I'm reading this description on sensor size:



Digital compact cameras have substantially smaller sensors offering a similar number of pixels. As a consequence, the pixels are much smaller, which is a key reason for the image quality difference, especially in terms of noise and dynamic range.




Could you please elaborate on the last sentence: what's the relation between sensor size and image quality? In particular, what are the advantages and disadvantages of a small sensor (of a compact camera, in contrast to a large sensor of a DSLR camera)?



Answer



A digital image sensor is ultimately a device that uses the photovoltaic or photoconductive properties of photodiodes to convert photons into electrons (charge), which can later be read out as a saturation value and converted to a digital pixel. This is an analog-to-analog then analog-to-digital conversion process.

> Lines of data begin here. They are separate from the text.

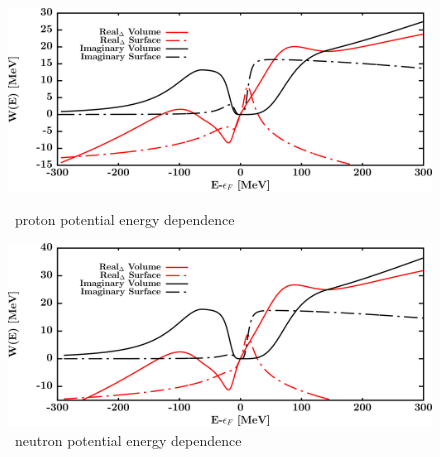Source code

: \begin{figure}[hbtp]
    \centering
    \begin{minipage}{0.42\textwidth}
        \centering
        \includegraphics[width=\textwidth]{figures/ni58_protonPotentials.png}
        \caption*{\footnotesize\niEight\ proton potential energy dependence}
        \label{DOMFitData_ni58_proton_potentialComponent_energy}
    \end{minipage}\hspace{6pt}
    \begin{minipage}{0.42\textwidth}
        \centering
        \includegraphics[width=\textwidth]{figures/ni58_neutronPotentials.png}
        \caption*{\footnotesize\niEight\ neutron potential energy dependence}
        \label{DOMFitData_ni58_neutron_potentialComponent_energy}
    \end{minipage}
\end{figure}
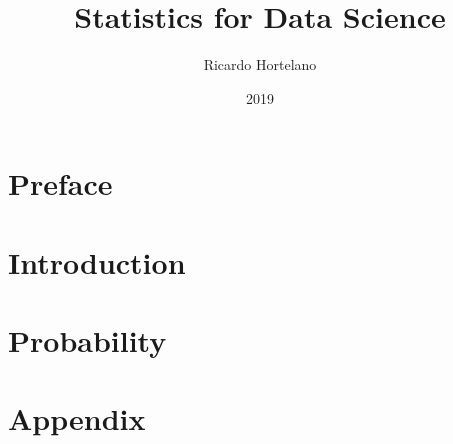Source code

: \documentclass[12pt]{book}
\title{
{Statistics for Data Science}\\
}
\author{Ricardo Hortelano}
\date{2019}
\begin{document}
\maketitle
\tableofcontents

\chapter*{Preface}


\chapter{Introduction}


\chapter{Probability}


\appendix
\chapter{Appendix}


\printbibliography
\end{document}
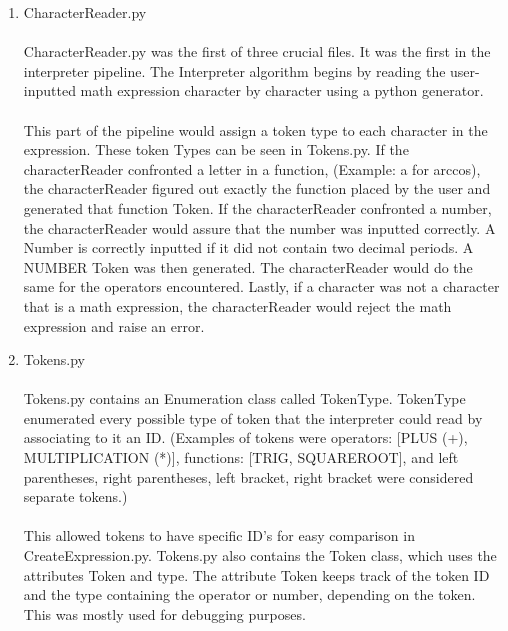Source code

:         \begin{enumerate}
            \item CharacterReader.py
            \paragraph{}
            CharacterReader.py was the first of three crucial files. It was the first in the interpreter pipeline. The Interpreter algorithm begins by reading the user-inputted math expression character by character using a python generator.

            \paragraph{}
            This part of the pipeline would assign a token type to each character in the expression. These token Types can be seen in Tokens.py. If the characterReader confronted a letter in a function, (Example: a for arccos), the characterReader figured out exactly the function placed by the user and generated that function Token. If the characterReader confronted a number, the characterReader would assure that the number was inputted correctly. A Number is correctly inputted if it did not contain two decimal periods. A NUMBER Token was then generated. The characterReader would do the same for the operators encountered. Lastly, if a character was not a character that is a math expression, the characterReader would reject the math expression and raise an error.

            \item Tokens.py
            \paragraph{}
            Tokens.py contains an Enumeration class called TokenType. TokenType enumerated every possible type of token that the interpreter could read by associating to it an ID. (Examples of tokens were operators: [PLUS (+), MULTIPLICATION (*)], functions: [TRIG, SQUAREROOT], and left parentheses, right parentheses, left bracket, right bracket were considered separate tokens.)

            \paragraph{}
            This allowed tokens to have specific ID’s for easy comparison in CreateExpression.py. Tokens.py also contains the Token class, which uses the attributes Token and type. The attribute Token keeps track of the token ID and the type containing the operator or number, depending on the token. This was mostly used for debugging purposes.



\end{enumerate}
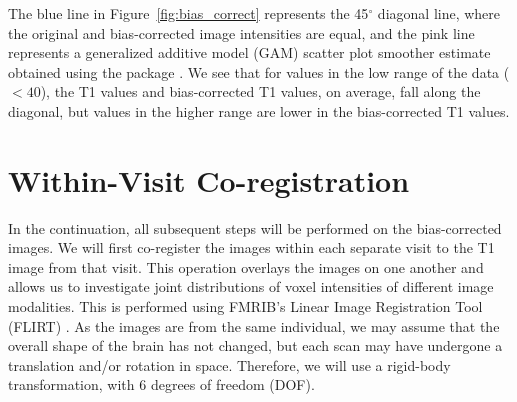 \documentclass[a4paper]{report}\usepackage[]{graphicx}\usepackage[]{color}
\makeatletter
\newcommand{\CRANpkg}[1]{\href{http://CRAN.R-project.org/package=#1}{\pkg{#1}}}%
\let\pkg=\strong
\DeclareRobustCommand\code{\bgroup\@noligs\@codex}
\makeatother
\begin{document}
\begin{article}
The blue line in Figure~\ref{fig:bias_correct}\protect{} represents the 45$^{\circ}$ diagonal line, where the original and bias-corrected image intensities are equal, and the pink line represents a generalized additive model (GAM) \citep{hastie_generalized_1990} scatter plot smoother estimate obtained using the \CRANpkg{mgcv} package \citep{wood_fast_2011}.  We see that for values in the low range of the data ($< 40$), the T1 values and bias-corrected T1 values, on average, fall along the diagonal, but values in the higher range are lower in the bias-corrected T1 values.






\section{Within-Visit Co-registration}
In the continuation, all subsequent steps will be performed on the bias-corrected images.  We will first co-register the images within each separate visit to the T1 image from that visit.  This operation overlays the images on one another and allows us to investigate joint distributions of voxel intensities of different image modalities.  This is performed using FMRIB's Linear Image Registration Tool (FLIRT) \citep{jenkinson_global_2001, jenkinson_improved_2002}.  As the images are from the same individual, we may assume that the overall shape of the brain has not changed, but each scan may have undergone a translation and/or rotation in space.  Therefore, we will use a rigid-body transformation, with $6$ degrees of freedom (DOF).  








\end{article}
\end{document}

The key behavior of a photodiode relevant to imaging, converting photons to electrons, improves with total surface area. The more surface area, the greater the area to detect photon strikes per photodiode, and the greater the physical material area within which electron charge (signal) can be collected. In other words, larger physical pixel area equates to higher signal ratio. The "depth" of a well is ultimately immaterial to modern Bayer-type CFA sensors, as deeper penetration only really has a filtration effect...the deeper a photon penetrates a photodiode, the more blueshifted light will be filtered out in favor of redshifted light. This is due to the response curve of the type of silicon used in photodiodes...which are more sensitive to infrared wavelengths than visible light wavelengths, and more sensitive to visible light wavelengths than ultraviolet and x-ray wavelengths.


Finally, being electronic devices, image sensors produce a variety of forms of electronic noise. In particular, they are susceptible to a low number of electrons in any given photodiode being generated from the low level of dark current that is always running through the sensor. Being devices sensitive to electromagnetic frequencies, the intrinsic field of the sensor itself can be affected by strong, nearby devices that emit electromagnetic frequencies of their own (if its not shielded properly) which can produce banding. Slight differences in the exact electrical response of each pixel can produce slight variations in how the charge accumulated in a photodiode is read out, and there can be thermally induced forms of noise. These forms of noise create a signal floor wherein it becomes difficult or impossible to determine of a digital pixel level is the product of an actual photon capture or due to electronic and thermal noise. So long as the image signal is larger than the noise floor, or in other words the signal to noise ratio (SNR) is high, a useful image can be produced.


All things being equal...and by that, I mean the same number of pixels, the same ultimate sensor design characteristics, the same amount of dark current, the same amount of read noise...a smaller sensor will be noisier than a larger sensor because the larger sensor, with the exact same number of pixels, can have larger surface area for each of those pixels, allowing more electrons to be captured for any given photon strike. A larger pixel has a higher maximum saturation point, which allows more total electron charge before the pixel is "full" or totally white. That intrinsically increases SNR, reducing the impact that electronic noise has on the final image signal, producing less noisy images at exactly the same settings as a smaller sensor.


Dynamic range is the total usable tonal range available from a sensor. It is ultimately affected by the amount of electronic noise present in a sensor and the maximum saturation point of the pixels, or the ratio between the mean of electronic noise and the maximum saturation point of each pixel in the sensor. Again, all things being equal, dynamic range will be better on a larger sensor as the SNR, even at low signal levels, is going to be slightly better than a smaller sensor, and at higher signal levels it can be significantly better. As is often the case with image sensors these days, increasing pixel size, or for that matter increasing a pixels maximum sensitivity (ISO), has the effect of also increasing the maximum amount of read noise at low ISO. This is ultimately due to poor control over electronic noise to start with, resulting in higher read noise at minimum ISO for larger sensors than for smaller sensors. While the increase in read noise is often still minor compared to the increase in maximum saturation point, and therefor does not affect maximum SNR much, it can mitigate or eliminate any gains at the sensors minimal SNR level, reducing or eliminating any improvement in dynamic range as well.